CPython GIL: The Global Interpreter Lock¶

Overview¶

The Global Interpreter Lock (GIL) is a mutex that protects access to Python objects, preventing multiple native threads from executing Python bytecodes simultaneously. It is one of the most discussed — and misunderstood — aspects of CPython.

The GIL is not a language feature. It is an implementation detail of CPython. Other implementations like Jython, IronPython, and PyPy-STM do not have it.

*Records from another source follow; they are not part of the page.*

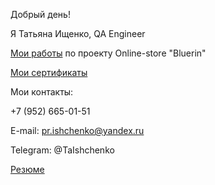 Добрый день!

Я Татьяна Ищенко, QA Engineer

[Мои работы](https://drive.google.com/drive/folders/1EFRnvTGC_VIvXN6Hy1_miET_qazmCD5o?usp=sharing) по проекту Online-store "Bluerin"

[Мои сертификаты](https://drive.google.com/drive/folders/1MPX0NHpr6Rjj18QeqNlvKX_E9IgZ7bty?usp=sharing)

Мои контакты:

+7 (952) 665-01-51

E-mail: pr.ishchenko@yandex.ru

Telegram: @TaIshchenko

[Резюме](https://drive.google.com/file/d/1D-HkyI_D6nmygahqJZ9PeofnuLIO521C/view?usp=sharing)

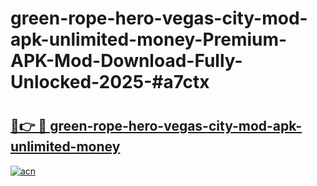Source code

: # green-rope-hero-vegas-city-mod-apk-unlimited-money-Premium-APK-Mod-Download-Fully-Unlocked-2025-#a7ctx

# <h2><a href="https://bedroomkl.my?title=green-rope-hero-vegas-city-mod-apk-unlimited-money&ref=1AP">🔗👉 🔴 green-rope-hero-vegas-city-mod-apk-unlimited-money</a></h2>

[![acn](https://github.com/user-attachments/assets/0f9c940e-d8b0-45ae-aac7-cd30a18b3e1c)](https://bedroomkl.my?title=green-rope-hero-vegas-city-mod-apk-unlimited-money&ref=1AP)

Thread 1 ──── acquire GIL ──── run bytecode ──── release GIL ────▶
Thread 2 ──────────────────── waiting ──────── acquire GIL ──── run ──▶
Thread 3 ──────────────────────────────────────── waiting ──────────▶

1. Why Does the GIL Exist?¶

The Memory Management Problem¶

CPython uses reference counting for garbage collection. Every Python object stores a count of how many references point to it:

// From CPython: Include/object.h
typedef struct _object {
    Py_ssize_t ob_refcnt;   // reference count
    PyTypeObject *ob_type;
} PyObject;

When two threads simultaneously increment or decrement ob_refcnt, you get a race condition:

Thread 1:  load ob_refcnt (= 1)
Thread 2:  load ob_refcnt (= 1)
Thread 1:  decrement → 0 → FREE OBJECT
Thread 2:  decrement → 0 → FREE OBJECT (double-free! crash!)

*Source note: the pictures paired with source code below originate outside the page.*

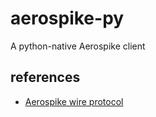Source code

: # aerospike-py

A python-native Aerospike client

## references

* [Aerospike wire protocol](http://www.aerospike.com/docs/reference/wire-protocol/)
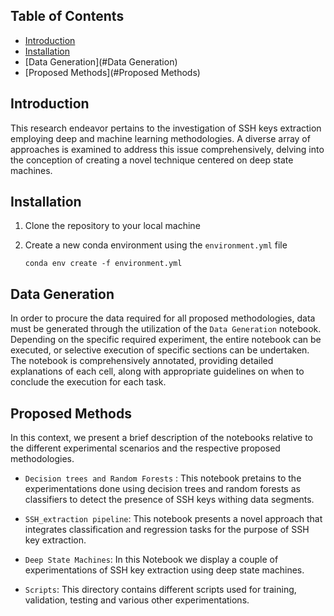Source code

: ## Table of Contents
- [Introduction](#introduction)
- [Installation](#installation)
- [Data Generation](#Data Generation)
- [Proposed Methods](#Proposed Methods)



## Introduction

This research endeavor pertains to the investigation of SSH keys extraction employing deep and machine learning methodologies. A diverse array of approaches is examined to address this issue comprehensively, delving into the conception of creating a novel technique centered on deep state machines.

## Installation

1. Clone the repository to your local machine
2. Create a new conda environment using the `environment.yml`  file

    `conda env create -f environment.yml` 

## Data Generation

In order to procure the data required for all proposed methodologies, data must be generated through the utilization of the `Data Generation` notebook. Depending on the specific required experiment, the entire notebook can be executed, or selective execution of specific sections can be undertaken.
The notebook is comprehensively annotated, providing detailed explanations of each cell, along with appropriate guidelines on when to conclude the execution for each task.

## Proposed Methods
 
In this context, we present a brief description of the notebooks relative to the different experimental scenarios and the respective proposed methodologies.

- `Decision trees and Random Forests` : This notebook pretains to the experimentations done using decision trees and random forests as classifiers to detect the presence of SSH keys withing data segments.


- `SSH_extraction pipeline`: This notebook presents a novel approach that integrates classification and regression tasks for the purpose of SSH key extraction.

- `Deep State Machines`: In this Notebook we display a couple of experimentations of SSH key extraction using deep state machines.

- `Scripts`: This directory contains different scripts used for training, validation, testing and various other experimentations.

The GIL prevents this by ensuring only one thread mutates object state at a time.

Why Not Fine-Grained Locking?¶

The obvious alternative — putting a lock on every object — was attempted and abandoned:

Performance overhead: every attribute access, list append, or dict lookup would require lock/unlock
Deadlock complexity: acquiring multiple object locks in consistent order is extremely hard
Single-threaded regression: programs that don't use threads at all got slower

Guido van Rossum chose the GIL as a pragmatic tradeoff to make CPython easy to integrate with C extensions and correct by default.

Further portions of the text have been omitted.